Sales Strategy Resolutions for a Successful Year
The article outlines five essential outbound sales resolutions for 2018, emphasizing strategies like providing value upfront before requesting meetings, and optimizing outreach efforts to break through cold outreach noise and capture attention from major companies without prior relationships.
How do great sellers break through the noise in cold outreach? How do they capture the attention of a major company, without having a prior relationship?
Having worked with some of the most successful sales organizations in North America over the past ten years, I’ve picked up more than a few solid outbound sales tips along the way. I’ve seen what works and what doesn’t for a range of companies – from household name media properties and national sports teams, to smaller startups and non-profits who don’t always have the name recognition that bigger guys do. Regardless of name recognition, industry, company size, or target customer, there are universal sales tips that the best of the best use to improve the outcomes of cold outreach.

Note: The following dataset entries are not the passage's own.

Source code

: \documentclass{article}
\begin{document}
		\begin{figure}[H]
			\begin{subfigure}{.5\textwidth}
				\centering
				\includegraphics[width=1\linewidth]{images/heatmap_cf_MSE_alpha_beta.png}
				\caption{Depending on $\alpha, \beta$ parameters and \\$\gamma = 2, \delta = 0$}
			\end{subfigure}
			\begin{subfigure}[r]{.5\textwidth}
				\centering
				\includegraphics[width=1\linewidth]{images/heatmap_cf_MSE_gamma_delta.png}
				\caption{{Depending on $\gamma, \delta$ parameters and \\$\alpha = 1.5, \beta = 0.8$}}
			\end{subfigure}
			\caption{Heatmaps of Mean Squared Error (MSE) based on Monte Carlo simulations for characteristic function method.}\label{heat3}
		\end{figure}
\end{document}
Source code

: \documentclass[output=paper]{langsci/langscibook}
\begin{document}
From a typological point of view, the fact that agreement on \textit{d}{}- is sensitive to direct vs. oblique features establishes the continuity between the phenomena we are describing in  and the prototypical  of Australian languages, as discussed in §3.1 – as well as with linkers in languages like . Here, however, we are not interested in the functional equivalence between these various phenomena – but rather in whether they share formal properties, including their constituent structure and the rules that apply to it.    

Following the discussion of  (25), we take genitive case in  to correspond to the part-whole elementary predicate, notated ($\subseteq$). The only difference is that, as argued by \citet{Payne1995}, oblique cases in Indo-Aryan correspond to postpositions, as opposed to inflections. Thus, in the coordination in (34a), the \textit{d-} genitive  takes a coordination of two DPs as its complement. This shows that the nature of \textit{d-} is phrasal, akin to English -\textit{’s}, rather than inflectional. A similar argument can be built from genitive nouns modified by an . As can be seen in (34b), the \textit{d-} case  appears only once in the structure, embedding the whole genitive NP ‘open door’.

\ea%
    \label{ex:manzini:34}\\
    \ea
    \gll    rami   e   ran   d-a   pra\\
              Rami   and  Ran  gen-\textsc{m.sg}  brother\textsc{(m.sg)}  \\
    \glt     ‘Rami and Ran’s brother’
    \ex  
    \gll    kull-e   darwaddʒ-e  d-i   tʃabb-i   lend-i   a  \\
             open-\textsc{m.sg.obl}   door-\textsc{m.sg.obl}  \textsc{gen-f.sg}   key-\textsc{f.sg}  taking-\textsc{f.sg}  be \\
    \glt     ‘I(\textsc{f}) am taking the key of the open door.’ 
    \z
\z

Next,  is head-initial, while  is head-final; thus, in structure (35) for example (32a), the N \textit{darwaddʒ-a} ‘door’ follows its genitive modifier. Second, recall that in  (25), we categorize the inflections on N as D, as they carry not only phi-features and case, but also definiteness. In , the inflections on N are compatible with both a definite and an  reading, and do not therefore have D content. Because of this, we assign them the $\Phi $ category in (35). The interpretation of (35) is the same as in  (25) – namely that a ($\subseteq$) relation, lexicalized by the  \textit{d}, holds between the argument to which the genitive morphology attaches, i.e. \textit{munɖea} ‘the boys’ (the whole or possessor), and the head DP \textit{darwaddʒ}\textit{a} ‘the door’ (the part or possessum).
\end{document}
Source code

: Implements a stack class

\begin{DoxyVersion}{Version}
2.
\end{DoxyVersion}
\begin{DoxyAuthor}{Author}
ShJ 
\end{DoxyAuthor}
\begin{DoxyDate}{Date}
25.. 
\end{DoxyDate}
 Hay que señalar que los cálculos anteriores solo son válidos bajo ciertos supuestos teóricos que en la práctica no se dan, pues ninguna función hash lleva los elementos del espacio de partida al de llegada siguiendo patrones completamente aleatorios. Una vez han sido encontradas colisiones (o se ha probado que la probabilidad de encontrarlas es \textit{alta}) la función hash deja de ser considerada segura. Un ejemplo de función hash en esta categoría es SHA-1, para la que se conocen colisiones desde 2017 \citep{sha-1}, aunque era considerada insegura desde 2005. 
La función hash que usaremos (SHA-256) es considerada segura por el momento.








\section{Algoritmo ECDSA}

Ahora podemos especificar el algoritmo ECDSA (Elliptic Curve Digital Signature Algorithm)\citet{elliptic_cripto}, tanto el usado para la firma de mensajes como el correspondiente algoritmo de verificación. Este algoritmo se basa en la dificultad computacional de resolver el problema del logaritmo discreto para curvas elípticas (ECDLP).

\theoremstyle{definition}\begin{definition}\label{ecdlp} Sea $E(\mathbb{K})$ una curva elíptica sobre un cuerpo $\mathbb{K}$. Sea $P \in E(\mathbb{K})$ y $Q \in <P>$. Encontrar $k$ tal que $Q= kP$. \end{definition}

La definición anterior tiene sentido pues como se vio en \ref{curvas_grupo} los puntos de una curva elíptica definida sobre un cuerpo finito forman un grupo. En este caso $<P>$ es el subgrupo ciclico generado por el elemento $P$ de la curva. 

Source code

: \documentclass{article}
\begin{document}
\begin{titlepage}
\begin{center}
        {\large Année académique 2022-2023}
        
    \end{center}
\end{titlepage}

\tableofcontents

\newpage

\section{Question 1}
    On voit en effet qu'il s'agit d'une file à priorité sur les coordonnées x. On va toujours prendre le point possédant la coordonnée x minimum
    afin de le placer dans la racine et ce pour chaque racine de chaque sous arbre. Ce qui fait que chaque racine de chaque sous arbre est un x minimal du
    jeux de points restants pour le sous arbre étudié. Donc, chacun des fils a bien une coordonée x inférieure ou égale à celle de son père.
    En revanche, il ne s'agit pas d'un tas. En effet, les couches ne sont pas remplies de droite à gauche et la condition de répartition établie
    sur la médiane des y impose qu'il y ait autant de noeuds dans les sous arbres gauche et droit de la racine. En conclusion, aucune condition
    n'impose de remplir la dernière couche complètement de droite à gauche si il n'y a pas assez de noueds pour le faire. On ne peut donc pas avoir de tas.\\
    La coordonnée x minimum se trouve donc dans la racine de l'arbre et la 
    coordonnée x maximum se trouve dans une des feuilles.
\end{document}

If you’re in sales, and hoping to start the year off right, here are five of the most tried and true practices that get results. These are sales tips you can’t afford NOT to follow in 2018, so we’ll call them resolutions.
- 1.
Give before you get
Show some value to your potential partner before you ask them to take a call, or a meeting, or a product demo. I recently heard Morgan Shorey of FCB sum up the rationale for this so eloquently: “What if a random person invited you to look at their vacation photos for 45 minutes in their living room? Would you say yes?,” she asked, rhetorically, “Because that’s what you’re asking of a prospect with an off-the-bat meeting request.” Don’t be that person. Instead, take this very important sales tip to heart and share something helpful first. It doesn’t have to be time-consuming on your end – it can be a research study on their target market, a potential new business lead – just provide something valuable to them, and don’t ask for anything in return (yet). You’ll be light-years ahead of the competition that’s also vying for their attention.
- 2.
Even if it is a numbers game, stack the deck in your favor
If your primary goal is to send as many emails and make as many phone calls as possible, by all means, ignore this one. If you’d like to pursue the prospects most likely to convert, take the time to know the characteristics your most qualified customers share, then fill your pipeline with companies that check all these boxes. An emerging lifestyle publication I worked with used a four-point qualification system, where their ideal prospects 1) spent at least $1 million on media annually; 2) had 1,000 or more employees; 3) had a female-skewing demographic; 4) had a CMO or VP-level marketing executive. Maybe you’re looking for social media agencies in the Midwest, or beverage brands that handle media in-house. Get very specific about the core attributes your ideal customers share, and use these characteristics to build a list of leads that have the greatest probability of converting. Bypassing this exercise might cost you the most time in 2018, even if you follow every other sales tip on this list to the letter.
- 3.
Know that it takes 8-12 touchpoints, and they shouldn’t all be about you
Research suggests as many as 12 points of engagement to start a meaningful sales conversation, so be patient, and make each of those touchpoints count. Put some thought into your cadence, so that your follow up is more compelling than: “Just following up to see if you’re interested?” or “Did you see my last email?” The struggle then, becomes what to say. You will tell them who you are, but what if you learned more about who they are? And demonstrated that knowledge over time? For your most qualified target accounts, do your research – set alerts to get notified when they’ve won an award, gotten a promotion, or announced a new partnership – and use this in your follow up. Many media/marketing sales professionals use prospecting publications, which report on tons of relevant shifts in marketing strategy every day, to re-engage prospects based on their latest developments. Every time a company has a shift – to their target demographic, agency line-up, product offerings, media mix – they’ll use this timely development to feed a more personalized outreach. The best part? You don’t have to cite your source, so you come off as someone who’s just REALLY in tune with their business! Over time, your prospective client will appreciate that you’ve invested the time needed to understand them, and will be more receptive to you, often reducing the number of calls, emails and interactions needed to advance the conversation. Pro tip: Make sure to do this AFTER you’ve followed sales tip number two. You want to invest time in QUALIFIED prospects.
- 4.
Use the content your marketing team produces
Sometimes sales people spend hours of precious time reinventing the wheel when marketing has already created the exact piece of content they need to attract attention, explain a complex offering, or accelerate a conversion. Check out your company’s blog, take stock of the sales enablement collateral that marketing has provided. Do they have case studies you can leverage to demonstrate ROI? A one-sheeter explaining how you’re different from your competition? Know what’s available, and use it!
- 5.
When all goes right, ask for an introduction
If you’ve followed the steps above, and now have a happy client who you’ve delighted with great work, ask them for an introduction. Not just a referral, but an actual introduction to a friend or colleague who could benefit from your business as well. If you just ask for a name, they might not put much thought into the name they give you, but if you ask them to make the phone call or write the email introducing you to someone, they’ll be challenged to think of a company or colleague who this introduction could be helpful to, someone who could really benefit from what you do. The more you get in the habit of asking for introductions, the easier it will become, until it is second-nature.